Both of these papers have excellent literature reviews that go into more depth about nitrogen and soybeans. Anyone interested in the subject will find plenty to think about as well as citations to related research work for further study.
What We Learned
When we step back and look at the body of research new and old, we are left with several questions and a few answers. Most of the work shows that greater yield potential is needed before a nitrogen response is possible. This makes sense due to the increasing need for supplemental nitrogen that the plant cannot fix nor the soil supply. A problem remains, however, in that there is very high variability and very low predictability about when there will be a response. These two papers support the following:
- Nitrogen may increase yields at higher yield potentials. The Cafaro La Menza paper reports an almost 4 bu increase per 15 bu yield potential increase. The Mourtzinis paper is consistent with this thought, but does not quantify the increase, and most of the increases they found were not significant.
- Both papers report on experiments that used greater than economic nitrogen rates to get these increases.
- The Mourtzinis paper does suggest that in non-irrigated production, greater than established population recommendations and N timings may produce a growing environment that will increase yield potential and hence, possible yield increases.
Neither paper makes the claim that nitrogen fertilizer by itself will increase, just that in high-yielding environments nitrogen is likely to have a marginal beneficial effect.
Impact of These Findings on Future Research, N Management
What remains to be discovered is why soybeans are so resistant to nitrogen response when the nitrogen balance inputs would lead one to suggest that supplemental nitrogen is needed.
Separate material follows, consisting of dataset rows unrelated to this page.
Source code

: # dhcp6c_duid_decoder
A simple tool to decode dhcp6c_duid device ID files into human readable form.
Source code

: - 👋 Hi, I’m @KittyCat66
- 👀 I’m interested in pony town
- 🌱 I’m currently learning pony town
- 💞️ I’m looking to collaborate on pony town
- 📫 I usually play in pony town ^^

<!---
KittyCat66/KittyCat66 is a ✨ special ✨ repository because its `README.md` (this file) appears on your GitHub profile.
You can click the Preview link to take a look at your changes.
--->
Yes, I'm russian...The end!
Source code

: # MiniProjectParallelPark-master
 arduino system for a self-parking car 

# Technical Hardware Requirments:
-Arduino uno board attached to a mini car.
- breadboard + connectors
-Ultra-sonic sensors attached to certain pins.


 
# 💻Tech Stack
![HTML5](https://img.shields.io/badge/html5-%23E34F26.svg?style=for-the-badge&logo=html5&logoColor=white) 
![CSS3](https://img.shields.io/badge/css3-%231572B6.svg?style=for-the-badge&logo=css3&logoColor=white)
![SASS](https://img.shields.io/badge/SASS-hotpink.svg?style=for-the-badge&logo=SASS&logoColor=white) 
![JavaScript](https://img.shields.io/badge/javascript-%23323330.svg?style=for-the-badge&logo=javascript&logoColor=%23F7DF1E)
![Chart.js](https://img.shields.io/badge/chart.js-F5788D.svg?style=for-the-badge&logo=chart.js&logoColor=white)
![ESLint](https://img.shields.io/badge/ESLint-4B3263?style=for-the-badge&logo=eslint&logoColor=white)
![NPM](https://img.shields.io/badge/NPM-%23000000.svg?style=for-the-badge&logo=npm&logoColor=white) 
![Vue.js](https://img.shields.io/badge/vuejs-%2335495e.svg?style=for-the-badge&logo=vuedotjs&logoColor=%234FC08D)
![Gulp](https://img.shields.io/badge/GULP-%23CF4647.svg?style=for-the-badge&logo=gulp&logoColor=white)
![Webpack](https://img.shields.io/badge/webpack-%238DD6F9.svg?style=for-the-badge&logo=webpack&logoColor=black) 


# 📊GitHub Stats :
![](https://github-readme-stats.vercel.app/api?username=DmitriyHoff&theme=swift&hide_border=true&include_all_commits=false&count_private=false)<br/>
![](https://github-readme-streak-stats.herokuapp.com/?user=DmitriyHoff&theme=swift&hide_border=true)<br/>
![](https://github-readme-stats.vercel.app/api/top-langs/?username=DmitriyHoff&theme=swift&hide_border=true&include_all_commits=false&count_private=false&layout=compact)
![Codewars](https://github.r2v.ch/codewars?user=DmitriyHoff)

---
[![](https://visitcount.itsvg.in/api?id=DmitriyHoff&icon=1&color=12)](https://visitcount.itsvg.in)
We know there is N substitution, that is, plants will give preference to mineral N at the expense of N fixation. Adding N fertilizer will depress N fixation to the extent that N uptake may not be too different. However, when we supply extremely high doses of N that are sufficient to supply all the N needed and then enough for many more bushels, yields are not increased enough to match the N supply. The hope is that future research will identify a timing/application/source/management system that overcomes this dilemma.
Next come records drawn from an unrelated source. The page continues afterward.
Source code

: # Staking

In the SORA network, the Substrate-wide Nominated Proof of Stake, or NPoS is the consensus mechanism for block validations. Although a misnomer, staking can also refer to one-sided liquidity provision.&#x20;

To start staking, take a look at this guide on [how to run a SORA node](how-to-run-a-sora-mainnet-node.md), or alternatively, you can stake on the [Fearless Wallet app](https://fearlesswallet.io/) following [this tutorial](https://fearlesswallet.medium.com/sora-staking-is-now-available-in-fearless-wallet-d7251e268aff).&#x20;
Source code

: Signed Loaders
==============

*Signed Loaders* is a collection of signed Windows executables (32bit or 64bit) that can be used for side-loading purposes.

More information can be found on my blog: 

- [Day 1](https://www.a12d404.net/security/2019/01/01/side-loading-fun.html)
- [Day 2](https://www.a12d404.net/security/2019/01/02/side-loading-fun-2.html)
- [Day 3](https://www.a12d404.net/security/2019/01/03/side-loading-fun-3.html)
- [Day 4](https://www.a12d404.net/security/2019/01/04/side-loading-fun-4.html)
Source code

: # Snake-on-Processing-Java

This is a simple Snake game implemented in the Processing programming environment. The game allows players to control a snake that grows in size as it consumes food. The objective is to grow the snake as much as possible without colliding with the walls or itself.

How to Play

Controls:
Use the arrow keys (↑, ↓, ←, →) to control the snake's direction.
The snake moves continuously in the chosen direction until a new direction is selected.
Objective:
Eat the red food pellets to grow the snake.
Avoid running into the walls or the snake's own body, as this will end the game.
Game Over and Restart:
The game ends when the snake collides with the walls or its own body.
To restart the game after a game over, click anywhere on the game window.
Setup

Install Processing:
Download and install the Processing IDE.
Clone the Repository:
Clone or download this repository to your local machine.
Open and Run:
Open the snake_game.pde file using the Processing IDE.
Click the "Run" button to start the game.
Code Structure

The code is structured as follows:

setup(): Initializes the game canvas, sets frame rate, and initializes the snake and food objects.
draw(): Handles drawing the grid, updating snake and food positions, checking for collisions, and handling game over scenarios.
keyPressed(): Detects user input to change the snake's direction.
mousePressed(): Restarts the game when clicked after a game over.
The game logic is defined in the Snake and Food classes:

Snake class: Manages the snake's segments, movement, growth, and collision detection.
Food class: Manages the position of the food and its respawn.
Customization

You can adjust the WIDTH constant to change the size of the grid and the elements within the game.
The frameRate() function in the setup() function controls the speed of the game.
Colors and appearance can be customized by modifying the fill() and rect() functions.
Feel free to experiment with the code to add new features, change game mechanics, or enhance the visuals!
We also need to learn more about why results are so variable and if there are ways to increase N fixation in soybean.
In a larger context, even when we apply nitrogen to our main grass crop in Nebraska, corn, it’s not very efficient. Uptake of fertilizer nitrogen in corn rarely goes over 60% in the year of application although maybe reaching about 85% equivalent recovery in the long term. The data for soybeans shows fertilizer nitrogen efficiencies of much less than that. The nitrogen that does not go into the crop will remain in the soil, vulnerable to loss to the environment. This is costly for the purchaser and has consequences for the environment.
When considering nitrogen application on soybeans, first be sure the field is a high-yield producer. Applying nitrogen to soybeans is not going to take an unproductive field and make it more productive.
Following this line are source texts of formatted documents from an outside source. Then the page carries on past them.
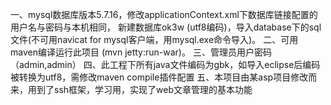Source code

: 一、mysql数据库版本5.7.16，修改applicationContext.xml下数据库链接配置的用户名与密码与本机相同，
    新建数据库ok3w (utf8编码)，导入database下的sql文件(不可用navicat for mysql客户端，用mysql.exe命令导入)。
二、可用maven编译运行此项目 (mvn jetty:run-war)。
三、管理员用户密码（admin,admin）
四、此工程下所有java文件编码为gbk，如导入eclipse后编码被转换为utf8，需修改maven compile插件配置
五、本项目由某asp项目修改而来，用到了ssh框架，学习用，实现了web文章管理的基本功能

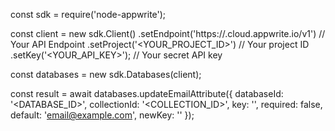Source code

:const sdk = require('node-appwrite');

const client = new sdk.Client()
    .setEndpoint('https://<REGION>.cloud.appwrite.io/v1') // Your API Endpoint
    .setProject('<YOUR_PROJECT_ID>') // Your project ID
    .setKey('<YOUR_API_KEY>'); // Your secret API key

const databases = new sdk.Databases(client);

const result = await databases.updateEmailAttribute({
    databaseId: '<DATABASE_ID>',
    collectionId: '<COLLECTION_ID>',
    key: '',
    required: false,
    default: 'email@example.com',
    newKey: ''
});
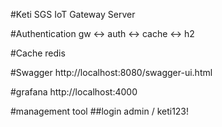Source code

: #Keti SGS
IoT Gateway Server

#Authentication
gw <-> auth <-> cache <-> h2

#Cache
redis

#Swagger
http://localhost:8080/swagger-ui.html

#grafana
http://localhost:4000

#management tool
##login
admin / keti123!
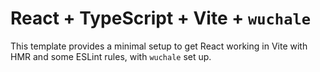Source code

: # React + TypeScript + Vite + `wuchale`

This template provides a minimal setup to get React working in Vite with HMR and some ESLint rules, with `wuchale` set up.
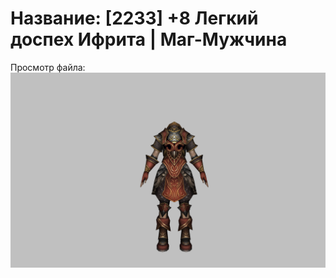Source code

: # Название: [2233] +8 Легкий доспех Ифрита | Маг-Мужчина

Просмотр файла:
![p040020.png](p040020.png)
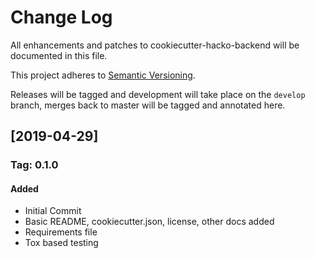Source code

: # Change Log

All enhancements and patches to cookiecutter-hacko-backend will be
documented in this file.

This project adheres to [Semantic Versioning](http://semver.org/).

Releases will be tagged and development will take place on the `develop`
branch, merges back to master will be tagged and annotated here.

## [2019-04-29]

### Tag: 0.1.0

#### Added

  - Initial Commit
  - Basic README, cookiecutter.json, license, other docs added
  - Requirements file
  - Tox based testing
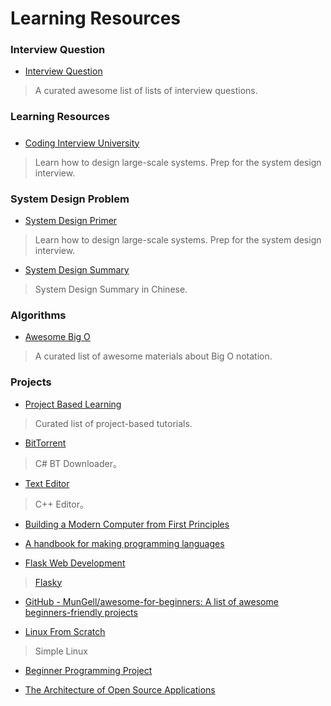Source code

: # Learning Resources

### Interview Question

- [Interview Question](https://github.com/MaximAbramchuck/awesome-interview-questions)
>  A curated awesome list of lists of interview questions. 


### Learning Resources

##### 

- [Coding Interview University](https://github.com/jwasham/coding-interview-university)
> Learn how to design large-scale systems. Prep for the system design interview. 


### System Design Problem

- [System Design Primer](https://github.com/donnemartin/system-design-primer)
> Learn how to design large-scale systems. Prep for the system design interview. 

- [System Design Summary](https://www.mitbbs.com/article_t/JobHunting/32777529.html)
> System Design Summary in Chinese.

### Algorithms

- [Awesome Big O](https://github.com/okulbilisim/awesome-big-o)
> A curated list of awesome materials about Big O notation.

### Projects

- [Project Based Learning](https://github.com/tuvttran/project-based-learning)
> Curated list of project-based tutorials.

- [BitTorrent](https://cheatdeath.github.io/research-bittorrent-doc/)
> C# BT Downloader。

- [Text Editor](http://www.catch22.net/tuts/neatpad)
> C++ Editor。

- [Building a Modern Computer from First Principles](http://www.nand2tetris.org/)

- [A handbook for making programming languages](http://www.craftinginterpreters.com/)

- [Flask Web Development](https://blog.miguelgrinberg.com/post/the-flask-mega-tutorial-part-i-hello-world)
> [Flasky](https://github.com/miguelgrinberg/flasky)

- [GitHub - MunGell/awesome-for-beginners: A list of awesome beginners-friendly projects](https://github.com/MunGell/awesome-for-beginners)

- [Linux From Scratch](http://www.linuxfromscratch.org/lfs/)
> Simple Linux

- [Beginner Programming Project](https://www.reddit.com/r/learnprogramming/comments/2a9ygh/1000_beginner_programming_projects_xpost/)

- [The Architecture of Open Source Applications](http://aosabook.org/en/index.html)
Citations of earlier University of Nebraska papers related to N and soybeans:
Utilization of N Fertilizer by Nodulating and Non-Nodulating Soybean Isolines. E. J. Deibert, M. Bijeriego, and R.A. Olson. 1979 Agronomy Journal, Vol. 71, pages 717-723.
Nitrogen fertilization of soybeans. R.C. Sorensen and E. J. Penas. 1978. Agronomy Journal. Vol. 70 (2), pages 213-216.
Growth and nitrogen fixation in high-yielding soybean: Impact of nitrogen fertilization. F. Salvagiotti, J.E. Specht, K.G. Cassman, D.T. Walters, A. Weiss, and A. Dobermann. 2009. Agronomy Journal, 101:958-970.
Irrigated soybean has a small response to nitrogen applied during early reproductive growth. C. S. Wortmann, C. A. Shapiro, R. Ferguson, and M. Mainz, 2012. Crop Management, doi:10.1094/CM-2012-0126-01-RS.